**EXERCISE DIRECTIONS**: Every line containing "VoUp" should be copied out. Go through the entries and find them.

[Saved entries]

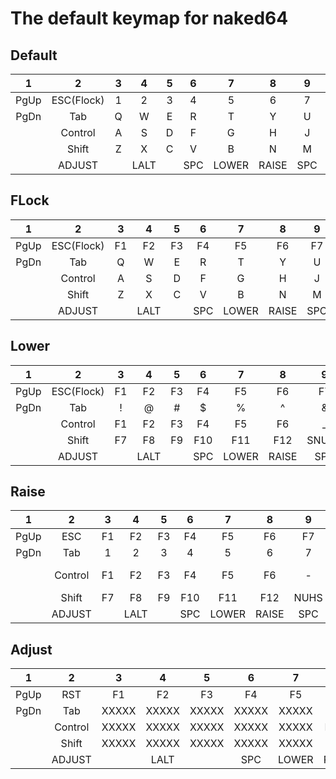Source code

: # The default keymap for naked64

## Default
|  1   |     2    |  3   |  4   |  5   |  6   |  7   |  8   |  9   |  10  |  11  |  12  |  13  |  14  |
|:----:|:--------:|:----:|:----:|:----:|:----:|:----:|:----:|:----:|:----:|:----:|:----:|:----:|:----:|
| PgUp |ESC(Flock)|     1|     2|     3|     4|     5|     6|     7|     8|     9|     0|     -|  BSPC|
| PgDn |     Tab  |     Q|     W|     E|     R|     T|     Y|     U|     I|     O|     P|     [|     ]|
|      |  Control |     A|     S|     D|     F|     G|     H|     J|     K|     L|     ;|     '|   ENT|
|      |   Shift  |     Z|     X|     C|     V|     B|     N|     M|     ,|     .|     /|    Up| Shift|
|      |    ADJUST|      |  LALT|      |   SPC| LOWER| RAISE|   SPC|      |  LGUI|  Left|  Down| Right|



## FLock
|  1   |     2    |  3   |  4   |  5   |  6   |  7   |  8   |  9   |  10  |  11  |  12  |  13  |  14  |
|:----:|:--------:|:----:|:----:|:----:|:----:|:----:|:----:|:----:|:----:|:----:|:----:|:----:|:----:|
| PgUp |ESC(Flock)|    F1|    F2|    F3|    F4|    F5|    F6|    F7|    F8|    F9|   F10|   F11|   F12|
| PgDn |     Tab  |     Q|     W|     E|     R|     T|     Y|     U|     I|     O|     P|     [|     ]|
|      |  Control |     A|     S|     D|     F|     G|     H|     J|     K|     L|     ;|     '|   ENT|
|      |   Shift  |     Z|     X|     C|     V|     B|     N|     M|     ,|     .|     /|    Up| Shift|
|      |    ADJUST|      |  LALT|      |   SPC| LOWER| RAISE|   SPC|      |  LGUI|  Left|  Down| Right|



## Lower
|  1   |     2    |  3   |  4   |  5   |  6   |  7   |  8   |  9   |  10  |  11  |  12  |  13  |  14  |
|:----:|:--------:|:----:|:----:|:----:|:----:|:----:|:----:|:----:|:----:|:----:|:----:|:----:|:----:|
| PgUp |ESC(Flock)|    F1|    F2|    F3|    F4|    F5|    F6|    F7|    F8|    F9|   F10|   F11|   F12|
| PgDn |     Tab  |     !|     @|     #|     $|     %|     ^|     &|     *|     (|     )|   DEL|     ]|
|      |  Control |    F1|    F2|    F3|    F4|    F5|    F6|     _|     +|     {|     }|  PIPE|   ENT|
|      |   Shift  |    F7|    F8|    F9|   F10|   F11|   F12| SNUHS| SNUBS|     ,|     .|  VoUp| Shift|
|      |    ADJUST|      |  LALT|      |   SPC| LOWER| RAISE|   SPC|      |     ,|  MNxt|  VoDn|  Mply|



## Raise
|  1   |     2    |  3   |  4   |  5   |  6   |  7   |  8   |  9   |  10  |  11  |  12  |  13  |  14  |
|:----:|:--------:|:----:|:----:|:----:|:----:|:----:|:----:|:----:|:----:|:----:|:----:|:----:|:----:|
| PgUp |     ESC  |    F1|    F2|    F3|    F4|    F5|    F6|    F7|    F8|    F9|   F10|   F11|   F12|
| PgDn |     Tab  |     1|     2|     3|     4|     5|     6|     7|     8|     9|     0|     -|  BSPC|
|      |  Control |    F1|    F2|    F3|    F4|    F5|    F6|     -|     =|     (|     )|     \|   ENT|
|      |   Shift  |    F7|    F8|    F9|   F10|   F11|   F12|  NUHS|  NUBS|     .|     /|  VoUp| Shift|
|      |    ADJUST|      |  LALT|      |   SPC| LOWER| RAISE|   SPC|      |  LGUI|  MNxt|  VoDn|  Mply|



## Adjust
|  1   |     2    |  3   |  4   |  5   |  6   |  7   |  8   |  9   |  10  |  11  |  12  |  13  |  14  |
|:----:|:--------:|:----:|:----:|:----:|:----:|:----:|:----:|:----:|:----:|:----:|:----:|:----:|:----:|
| PgUp |     RST  |    F1|    F2|    F3|    F4|    F5|    F6|    F7|    F8|    F9|   F10|   F11|   F12|
| PgDn |     Tab  | XXXXX| XXXXX| XXXXX| XXXXX| XXXXX|  LRST| XXXXX| XXXXX| XXXXX| XXXXX| XXXXX| XXXXX|
|      |  Control | XXXXX| XXXXX| XXXXX| XXXXX| XXXXX|  LTOG|  LMOD| XXXXX| C+A+D|Alt+PSCR|PSCR| XXXXX|
|      |   Shift  | XXXXX| XXXXX| XXXXX| XXXXX| XXXXX|  LVAD|  LVAI|  LHUD|  LHUI|  LSAD|  LSAI| XXXXX|
|      |    ADJUST|      |  LALT|      |   SPC| LOWER| RAISE|   SPC|      |  LGUI|  MNxt|  VoDn|  Mply|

**EXERCISE RESPONSE**:
|      |   Shift  |    F7|    F8|    F9|   F10|   F11|   F12| SNUHS| SNUBS|     ,|     .|  VoUp| Shift|
|      |   Shift  |    F7|    F8|    F9|   F10|   F11|   F12|  NUHS|  NUBS|     .|     /|  VoUp| Shift|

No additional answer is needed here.